Instructions to follow:
Would you print the records below without changing anything?

** Opening Supplied entries block **

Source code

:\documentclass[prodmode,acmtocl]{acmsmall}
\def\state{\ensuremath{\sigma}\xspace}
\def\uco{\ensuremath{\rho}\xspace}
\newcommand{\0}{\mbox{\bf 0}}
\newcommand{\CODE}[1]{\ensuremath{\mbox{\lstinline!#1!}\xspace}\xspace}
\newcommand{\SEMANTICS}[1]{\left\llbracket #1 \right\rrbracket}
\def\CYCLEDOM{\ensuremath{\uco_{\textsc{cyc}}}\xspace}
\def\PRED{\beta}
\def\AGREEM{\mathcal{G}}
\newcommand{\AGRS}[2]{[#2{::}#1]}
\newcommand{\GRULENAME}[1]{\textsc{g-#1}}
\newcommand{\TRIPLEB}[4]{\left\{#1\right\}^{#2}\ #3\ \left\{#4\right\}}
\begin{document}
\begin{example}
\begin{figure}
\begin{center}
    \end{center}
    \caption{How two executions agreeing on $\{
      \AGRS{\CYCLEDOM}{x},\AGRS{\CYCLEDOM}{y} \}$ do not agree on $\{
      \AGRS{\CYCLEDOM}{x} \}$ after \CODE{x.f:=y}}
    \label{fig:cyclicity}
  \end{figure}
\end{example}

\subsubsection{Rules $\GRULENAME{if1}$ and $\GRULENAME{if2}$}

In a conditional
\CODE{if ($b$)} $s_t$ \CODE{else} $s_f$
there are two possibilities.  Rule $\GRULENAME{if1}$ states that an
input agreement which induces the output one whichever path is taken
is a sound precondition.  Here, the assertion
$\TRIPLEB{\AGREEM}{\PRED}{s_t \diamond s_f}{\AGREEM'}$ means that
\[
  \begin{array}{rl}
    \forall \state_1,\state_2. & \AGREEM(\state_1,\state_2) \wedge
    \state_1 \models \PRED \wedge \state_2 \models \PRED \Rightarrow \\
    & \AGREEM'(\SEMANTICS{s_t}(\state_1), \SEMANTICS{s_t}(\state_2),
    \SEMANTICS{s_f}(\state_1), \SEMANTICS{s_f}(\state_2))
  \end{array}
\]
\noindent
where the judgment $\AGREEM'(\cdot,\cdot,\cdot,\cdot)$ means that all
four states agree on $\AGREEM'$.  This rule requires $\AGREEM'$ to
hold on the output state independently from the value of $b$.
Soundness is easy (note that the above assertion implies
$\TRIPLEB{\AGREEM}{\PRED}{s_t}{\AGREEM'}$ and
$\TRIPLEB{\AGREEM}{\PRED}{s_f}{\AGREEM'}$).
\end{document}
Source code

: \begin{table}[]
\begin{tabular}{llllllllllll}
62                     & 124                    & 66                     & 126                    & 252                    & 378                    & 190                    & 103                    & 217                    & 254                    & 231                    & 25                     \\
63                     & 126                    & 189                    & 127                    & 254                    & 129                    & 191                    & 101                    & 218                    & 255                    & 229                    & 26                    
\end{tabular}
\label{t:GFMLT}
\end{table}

** Closing Supplied entries block **

Solution:
Source code

:\documentclass[prodmode,acmtocl]{acmsmall}
\def\state{\ensuremath{\sigma}\xspace}
\def\uco{\ensuremath{\rho}\xspace}
\newcommand{\0}{\mbox{\bf 0}}
\newcommand{\CODE}[1]{\ensuremath{\mbox{\lstinline!#1!}\xspace}\xspace}
\newcommand{\SEMANTICS}[1]{\left\llbracket #1 \right\rrbracket}
\def\CYCLEDOM{\ensuremath{\uco_{\textsc{cyc}}}\xspace}
\def\PRED{\beta}
\def\AGREEM{\mathcal{G}}
\newcommand{\AGRS}[2]{[#2{::}#1]}
\newcommand{\GRULENAME}[1]{\textsc{g-#1}}
\newcommand{\TRIPLEB}[4]{\left\{#1\right\}^{#2}\ #3\ \left\{#4\right\}}
\begin{document}
\begin{example}
\begin{figure}
\begin{center}
    \end{center}
    \caption{How two executions agreeing on $\{
      \AGRS{\CYCLEDOM}{x},\AGRS{\CYCLEDOM}{y} \}$ do not agree on $\{
      \AGRS{\CYCLEDOM}{x} \}$ after \CODE{x.f:=y}}
    \label{fig:cyclicity}
  \end{figure}
\end{example}

\subsubsection{Rules $\GRULENAME{if1}$ and $\GRULENAME{if2}$}

In a conditional
\CODE{if ($b$)} $s_t$ \CODE{else} $s_f$
there are two possibilities.  Rule $\GRULENAME{if1}$ states that an
input agreement which induces the output one whichever path is taken
is a sound precondition.  Here, the assertion
$\TRIPLEB{\AGREEM}{\PRED}{s_t \diamond s_f}{\AGREEM'}$ means that
\[
  \begin{array}{rl}
    \forall \state_1,\state_2. & \AGREEM(\state_1,\state_2) \wedge
    \state_1 \models \PRED \wedge \state_2 \models \PRED \Rightarrow \\
    & \AGREEM'(\SEMANTICS{s_t}(\state_1), \SEMANTICS{s_t}(\state_2),
    \SEMANTICS{s_f}(\state_1), \SEMANTICS{s_f}(\state_2))
  \end{array}
\]
\noindent
where the judgment $\AGREEM'(\cdot,\cdot,\cdot,\cdot)$ means that all
four states agree on $\AGREEM'$.  This rule requires $\AGREEM'$ to
hold on the output state independently from the value of $b$.
Soundness is easy (note that the above assertion implies
$\TRIPLEB{\AGREEM}{\PRED}{s_t}{\AGREEM'}$ and
$\TRIPLEB{\AGREEM}{\PRED}{s_f}{\AGREEM'}$).
\end{document}
Source code

: \begin{table}[]
\begin{tabular}{llllllllllll}
62                     & 124                    & 66                     & 126                    & 252                    & 378                    & 190                    & 103                    & 217                    & 254                    & 231                    & 25                     \\
63                     & 126                    & 189                    & 127                    & 254                    & 129                    & 191                    & 101                    & 218                    & 255                    & 229                    & 26                    
\end{tabular}
\label{t:GFMLT}
\end{table}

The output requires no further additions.